**EXERCISE AIM:**
Wherever a line in the data holds the word "backend", pull that line out.

**MATERIALS PROVIDED:**
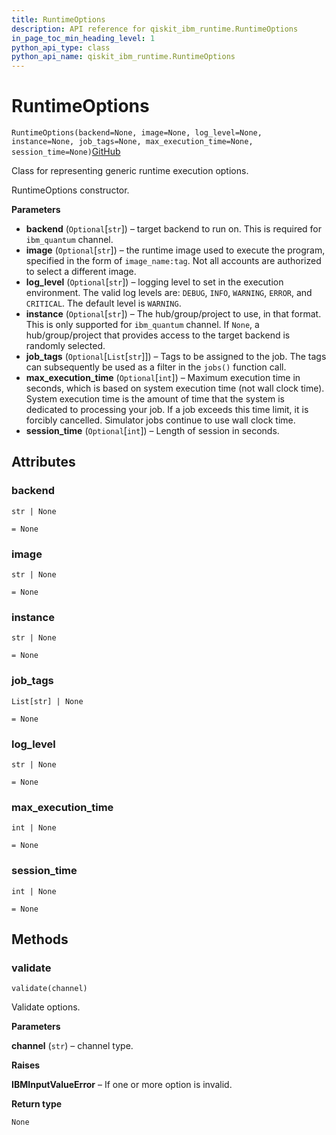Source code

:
 ```yaml
---
title: RuntimeOptions
description: API reference for qiskit_ibm_runtime.RuntimeOptions
in_page_toc_min_heading_level: 1
python_api_type: class
python_api_name: qiskit_ibm_runtime.RuntimeOptions
---
```


# RuntimeOptions

<span id="qiskit_ibm_runtime.RuntimeOptions" />

`RuntimeOptions(backend=None, image=None, log_level=None, instance=None, job_tags=None, max_execution_time=None, session_time=None)`[GitHub](https://github.com/qiskit/qiskit-ibm-runtime/tree/stable/0.20/qiskit_ibm_runtime/runtime_options.py "view source code")

Class for representing generic runtime execution options.

RuntimeOptions constructor.

**Parameters**

*   **backend** (`Optional`\[`str`]) – target backend to run on. This is required for `ibm_quantum` channel.
*   **image** (`Optional`\[`str`]) – the runtime image used to execute the program, specified in the form of `image_name:tag`. Not all accounts are authorized to select a different image.
*   **log\_level** (`Optional`\[`str`]) – logging level to set in the execution environment. The valid log levels are: `DEBUG`, `INFO`, `WARNING`, `ERROR`, and `CRITICAL`. The default level is `WARNING`.
*   **instance** (`Optional`\[`str`]) – The hub/group/project to use, in that format. This is only supported for `ibm_quantum` channel. If `None`, a hub/group/project that provides access to the target backend is randomly selected.
*   **job\_tags** (`Optional`\[`List`\[`str`]]) – Tags to be assigned to the job. The tags can subsequently be used as a filter in the `jobs()` function call.
*   **max\_execution\_time** (`Optional`\[`int`]) – Maximum execution time in seconds, which is based on system execution time (not wall clock time). System execution time is the amount of time that the system is dedicated to processing your job. If a job exceeds this time limit, it is forcibly cancelled. Simulator jobs continue to use wall clock time.
*   **session\_time** (`Optional`\[`int`]) – Length of session in seconds.

## Attributes

<span id="qiskit_ibm_runtime.RuntimeOptions.backend" />

### backend

`str | None`

`= None`

<span id="qiskit_ibm_runtime.RuntimeOptions.image" />

### image

`str | None`

`= None`

<span id="qiskit_ibm_runtime.RuntimeOptions.instance" />

### instance

`str | None`

`= None`

<span id="qiskit_ibm_runtime.RuntimeOptions.job_tags" />

### job\_tags

`List[str] | None`

`= None`

<span id="qiskit_ibm_runtime.RuntimeOptions.log_level" />

### log\_level

`str | None`

`= None`

<span id="qiskit_ibm_runtime.RuntimeOptions.max_execution_time" />

### max\_execution\_time

`int | None`

`= None`

<span id="qiskit_ibm_runtime.RuntimeOptions.session_time" />

### session\_time

`int | None`

`= None`

## Methods

### validate

<span id="qiskit_ibm_runtime.RuntimeOptions.validate" />

`validate(channel)`

Validate options.

**Parameters**

**channel** (`str`) – channel type.

**Raises**

**IBMInputValueError** – If one or more option is invalid.

**Return type**

`None`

**ANSWER TO THIS TASK:**
`RuntimeOptions(backend=None, image=None, log_level=None, instance=None, job_tags=None, max_execution_time=None, session_time=None)`[GitHub](https://github.com/qiskit/qiskit-ibm-runtime/tree/stable/0.20/qiskit_ibm_runtime/runtime_options.py "view source code")
*   **backend** (`Optional`\[`str`]) – target backend to run on. This is required for `ibm_quantum` channel.
*   **instance** (`Optional`\[`str`]) – The hub/group/project to use, in that format. This is only supported for `ibm_quantum` channel. If `None`, a hub/group/project that provides access to the target backend is randomly selected.
<span id="qiskit_ibm_runtime.RuntimeOptions.backend" />
### backend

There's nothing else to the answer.